The eight dogs in Chitty Chitty Bang Bang are all hers. Edison is actually Samantha, a mixed-breed mutt she adopted about eight years ago after her vet called to say he had an abandoned dog with, perhaps, a whiff of showbiz potential.

When Wilson took Samantha home, she was a skittish dog who barely lifted her head due to an extreme shyness that Wilson suspects was born of neglect. Now Samantha is a diva who can sit in a chair on command, walk a tightrope and offer high-fives - to say nothing of starring in a show where she has the acting chops to play a male dog.

"It took a while but all of a sudden she opened up and said, 'I'll do anything you want,' " Wilson says, as she coaxes Samantha to beg in the lobby of the Hippodrome.

While fame, money or perhaps meaty roles motivate most actors, the furrier artists including Samantha turn it on for just one thing - hot dog.

"Anything for the almighty hot dog," Wilson says, laughing, as Samantha and the other players strain to nip tiny bits of it from her hand.

With it, she gets the dogs to enter and leave stage on cue, stand where they need to stand and generally behave better than some card-carrying theater professionals.

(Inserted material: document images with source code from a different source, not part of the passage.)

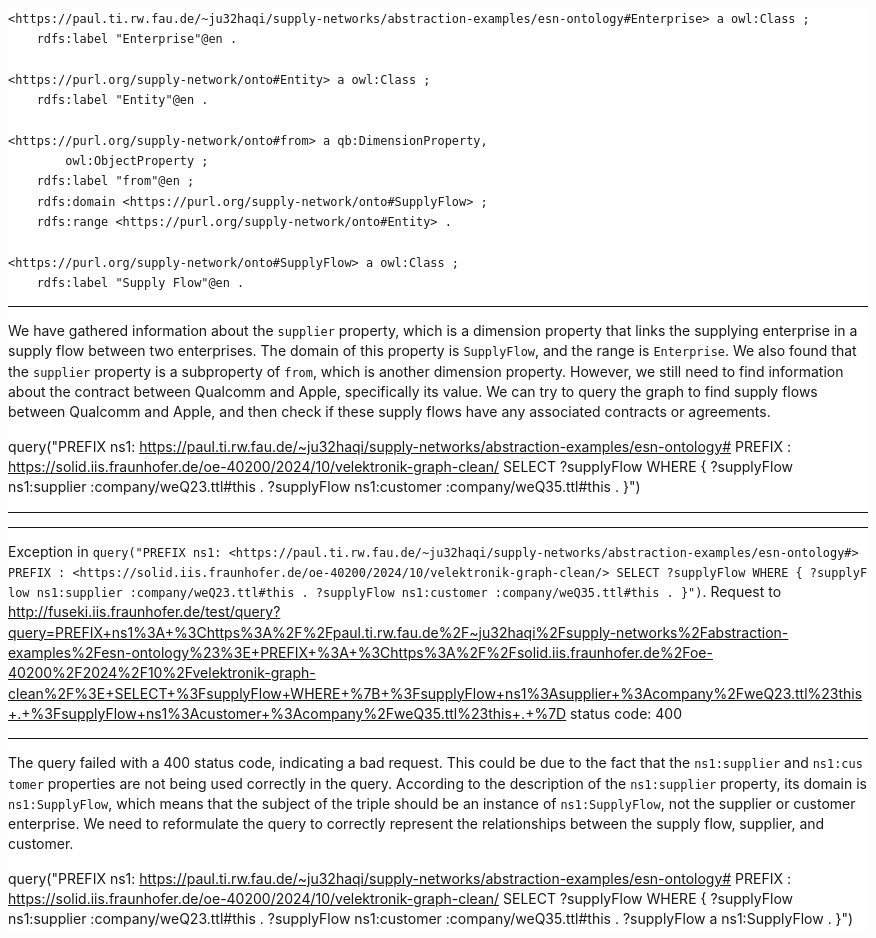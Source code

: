     <https://paul.ti.rw.fau.de/~ju32haqi/supply-networks/abstraction-examples/esn-ontology#Enterprise> a owl:Class ;
        rdfs:label "Enterprise"@en .
    
    <https://purl.org/supply-network/onto#Entity> a owl:Class ;
        rdfs:label "Entity"@en .
    
    <https://purl.org/supply-network/onto#from> a qb:DimensionProperty,
            owl:ObjectProperty ;
        rdfs:label "from"@en ;
        rdfs:domain <https://purl.org/supply-network/onto#SupplyFlow> ;
        rdfs:range <https://purl.org/supply-network/onto#Entity> .
    
    <https://purl.org/supply-network/onto#SupplyFlow> a owl:Class ;
        rdfs:label "Supply Flow"@en .

***

<think>We have gathered information about the `supplier` property, which is a dimension property that links the supplying enterprise in a supply flow between two enterprises. The domain of this property is `SupplyFlow`, and the range is `Enterprise`. We also found that the `supplier` property is a subproperty of `from`, which is another dimension property. However, we still need to find information about the contract between Qualcomm and Apple, specifically its value. We can try to query the graph to find supply flows between Qualcomm and Apple, and then check if these supply flows have any associated contracts or agreements.</think>

<act>query("PREFIX ns1: <https://paul.ti.rw.fau.de/~ju32haqi/supply-networks/abstraction-examples/esn-ontology#> PREFIX : <https://solid.iis.fraunhofer.de/oe-40200/2024/10/velektronik-graph-clean/> SELECT ?supplyFlow WHERE { ?supplyFlow ns1:supplier :company/weQ23.ttl#this . ?supplyFlow ns1:customer :company/weQ35.ttl#this . }")</act>

***



***

Exception in `query("PREFIX ns1: <https://paul.ti.rw.fau.de/~ju32haqi/supply-networks/abstraction-examples/esn-ontology#> PREFIX : <https://solid.iis.fraunhofer.de/oe-40200/2024/10/velektronik-graph-clean/> SELECT ?supplyFlow WHERE { ?supplyFlow ns1:supplier :company/weQ23.ttl#this . ?supplyFlow ns1:customer :company/weQ35.ttl#this . }")`. Request to http://fuseki.iis.fraunhofer.de/test/query?query=PREFIX+ns1%3A+%3Chttps%3A%2F%2Fpaul.ti.rw.fau.de%2F~ju32haqi%2Fsupply-networks%2Fabstraction-examples%2Fesn-ontology%23%3E+PREFIX+%3A+%3Chttps%3A%2F%2Fsolid.iis.fraunhofer.de%2Foe-40200%2F2024%2F10%2Fvelektronik-graph-clean%2F%3E+SELECT+%3FsupplyFlow+WHERE+%7B+%3FsupplyFlow+ns1%3Asupplier+%3Acompany%2FweQ23.ttl%23this+.+%3FsupplyFlow+ns1%3Acustomer+%3Acompany%2FweQ35.ttl%23this+.+%7D status code: 400

***

<think>The query failed with a 400 status code, indicating a bad request. This could be due to the fact that the `ns1:supplier` and `ns1:customer` properties are not being used correctly in the query. According to the description of the `ns1:supplier` property, its domain is `ns1:SupplyFlow`, which means that the subject of the triple should be an instance of `ns1:SupplyFlow`, not the supplier or customer enterprise. We need to reformulate the query to correctly represent the relationships between the supply flow, supplier, and customer.</think>

<act>query("PREFIX ns1: <https://paul.ti.rw.fau.de/~ju32haqi/supply-networks/abstraction-examples/esn-ontology#> PREFIX : <https://solid.iis.fraunhofer.de/oe-40200/2024/10/velektronik-graph-clean/> SELECT ?supplyFlow WHERE { ?supplyFlow ns1:supplier :company/weQ23.ttl#this . ?supplyFlow ns1:customer :company/weQ35.ttl#this . ?supplyFlow a ns1:SupplyFlow . }")</act>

There's Buddy, the spotted rat terrier who can waltz on his hind legs. There's Penny, a caramel-colored Pomeranian who weighs only a little more than a pack of kosher all-beefs. There's Lucky and Bear and Cory and Percy and Sugar.

Wilson and her husband follow the show from town to town in a van that's about 17 feet long and 8 feet wide - a space that would be cramped for two people, let alone two people with eight show dogs, plus five more of Wilson's other dogs and yet one more pooch that belongs to a cast member.

For Chitty Chitty Bang Bang's 10-month run, that truck is not just a ride, it's home for man and beast. In Baltimore, one might find Wilson's residence parking spot on Eutaw Street, right in front of the theater. The barking gives it away.

Backstage, while they wait for their scenes, Wilson restrains the dogs in a portable pen. The cast can often be found there, grabbing a quick nuzzle or scratching someone behind the ears.

Dick Decareau, who plays Grandpa Potts and has the most onstage interaction with Edison, has had plenty of time since the show opened in November to contemplate the upside of acting alongside a dog.

When it comes right down to it, it's basically like acting alongside anyone - you gotta get to know them, butter them up, maybe share a couple of hot dogs.

Before his big scene with Edison, in which he sings a song to her, Decareau is sure to stop backstage and pet Samantha, let her lick his hand and give her a treat. While he's singing the number, he likes to imitate what Samantha does, putting a hand up if she raises a paw, cocking his head if she does. It's rarely the same thing twice.

"I enjoy her and I have the freedom, musically, that if it's different every night, that's OK. Sometimes I just laugh watching her, and the audience laughs, too," he says.

Though Samantha is typically spot on, sometimes, like any actor, she's just not feeling it.

One night, at a spot in the show where Decareau is supposed to turn to his son and say, "My boy, Edison and I are going dog sledding in Alaska," Samantha abruptly booked off the stage leaving Decareau to finish the line solo. He quickly added, "Or maybe not."

Perhaps it's because Decareau has performed for 28 years, both on and off Broadway, that he's able to say, convincingly, that he's OK sharing a curtain call with a shameless stealer of scenes.

"When the dog comes out, it's like a rock star's in the house," he says, laughing. "She gets bigger applause. Every time."